(Beginning of DATASET RECORDS)

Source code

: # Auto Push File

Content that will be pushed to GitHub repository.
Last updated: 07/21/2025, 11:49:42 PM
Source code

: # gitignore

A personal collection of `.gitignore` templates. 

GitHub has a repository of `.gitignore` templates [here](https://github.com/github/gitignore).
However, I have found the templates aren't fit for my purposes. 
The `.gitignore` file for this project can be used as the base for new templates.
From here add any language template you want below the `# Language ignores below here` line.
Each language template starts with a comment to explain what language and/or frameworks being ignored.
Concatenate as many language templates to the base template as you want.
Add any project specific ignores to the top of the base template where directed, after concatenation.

(End of DATASET RECORDS)
(Beginning of DATASET RECORDS)

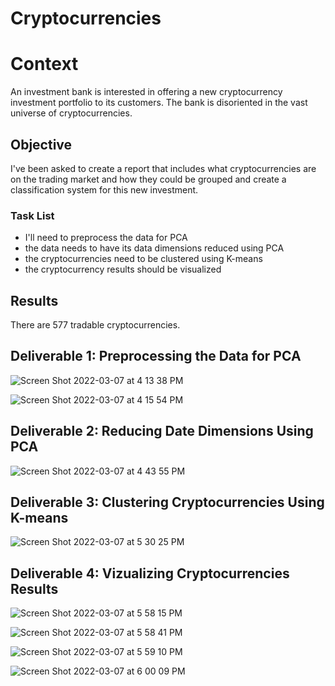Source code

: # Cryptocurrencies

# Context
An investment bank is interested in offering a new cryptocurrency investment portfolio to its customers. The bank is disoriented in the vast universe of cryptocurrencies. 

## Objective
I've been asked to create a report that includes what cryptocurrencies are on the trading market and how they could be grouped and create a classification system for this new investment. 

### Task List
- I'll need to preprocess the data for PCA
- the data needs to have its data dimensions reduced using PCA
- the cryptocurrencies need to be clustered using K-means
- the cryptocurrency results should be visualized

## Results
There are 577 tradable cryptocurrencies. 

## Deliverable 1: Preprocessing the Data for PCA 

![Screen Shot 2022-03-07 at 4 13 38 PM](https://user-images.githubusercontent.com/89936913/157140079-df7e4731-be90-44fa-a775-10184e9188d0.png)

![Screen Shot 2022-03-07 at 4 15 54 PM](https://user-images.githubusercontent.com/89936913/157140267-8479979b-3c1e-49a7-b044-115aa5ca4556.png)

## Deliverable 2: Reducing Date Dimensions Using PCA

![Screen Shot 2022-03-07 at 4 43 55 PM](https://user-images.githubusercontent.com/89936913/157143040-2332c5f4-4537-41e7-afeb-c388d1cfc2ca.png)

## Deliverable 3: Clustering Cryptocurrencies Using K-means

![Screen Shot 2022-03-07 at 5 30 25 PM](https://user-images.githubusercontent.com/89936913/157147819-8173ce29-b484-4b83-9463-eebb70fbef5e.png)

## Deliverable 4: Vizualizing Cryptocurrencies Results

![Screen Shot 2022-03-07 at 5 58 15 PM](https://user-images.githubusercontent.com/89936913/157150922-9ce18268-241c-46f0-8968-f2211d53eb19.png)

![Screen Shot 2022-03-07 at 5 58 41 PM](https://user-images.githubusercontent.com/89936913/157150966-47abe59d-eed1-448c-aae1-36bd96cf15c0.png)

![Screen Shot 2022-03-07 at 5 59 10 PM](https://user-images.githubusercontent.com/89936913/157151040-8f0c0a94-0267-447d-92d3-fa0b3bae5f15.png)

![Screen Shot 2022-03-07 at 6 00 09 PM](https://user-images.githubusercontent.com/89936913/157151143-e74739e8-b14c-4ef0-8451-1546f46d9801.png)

(End of DATASET RECORDS)

(TASK BRIEF)
Please give again the lines above between the line holding "- I'll need to preprocess the data for PCA" and the line holding "2022-03-07 at 5 58 41", inclusive, exactly as they are and with nothing added.

(WRITTEN RESPONSE)
- I'll need to preprocess the data for PCA
- the data needs to have its data dimensions reduced using PCA
- the cryptocurrencies need to be clustered using K-means
- the cryptocurrency results should be visualized

## Results
There are 577 tradable cryptocurrencies. 

## Deliverable 1: Preprocessing the Data for PCA 

![Screen Shot 2022-03-07 at 4 13 38 PM](https://user-images.githubusercontent.com/89936913/157140079-df7e4731-be90-44fa-a775-10184e9188d0.png)

![Screen Shot 2022-03-07 at 4 15 54 PM](https://user-images.githubusercontent.com/89936913/157140267-8479979b-3c1e-49a7-b044-115aa5ca4556.png)

## Deliverable 2: Reducing Date Dimensions Using PCA

![Screen Shot 2022-03-07 at 4 43 55 PM](https://user-images.githubusercontent.com/89936913/157143040-2332c5f4-4537-41e7-afeb-c388d1cfc2ca.png)

## Deliverable 3: Clustering Cryptocurrencies Using K-means

![Screen Shot 2022-03-07 at 5 30 25 PM](https://user-images.githubusercontent.com/89936913/157147819-8173ce29-b484-4b83-9463-eebb70fbef5e.png)

## Deliverable 4: Vizualizing Cryptocurrencies Results

![Screen Shot 2022-03-07 at 5 58 15 PM](https://user-images.githubusercontent.com/89936913/157150922-9ce18268-241c-46f0-8968-f2211d53eb19.png)

![Screen Shot 2022-03-07 at 5 58 41 PM](https://user-images.githubusercontent.com/89936913/157150966-47abe59d-eed1-448c-aae1-36bd96cf15c0.png)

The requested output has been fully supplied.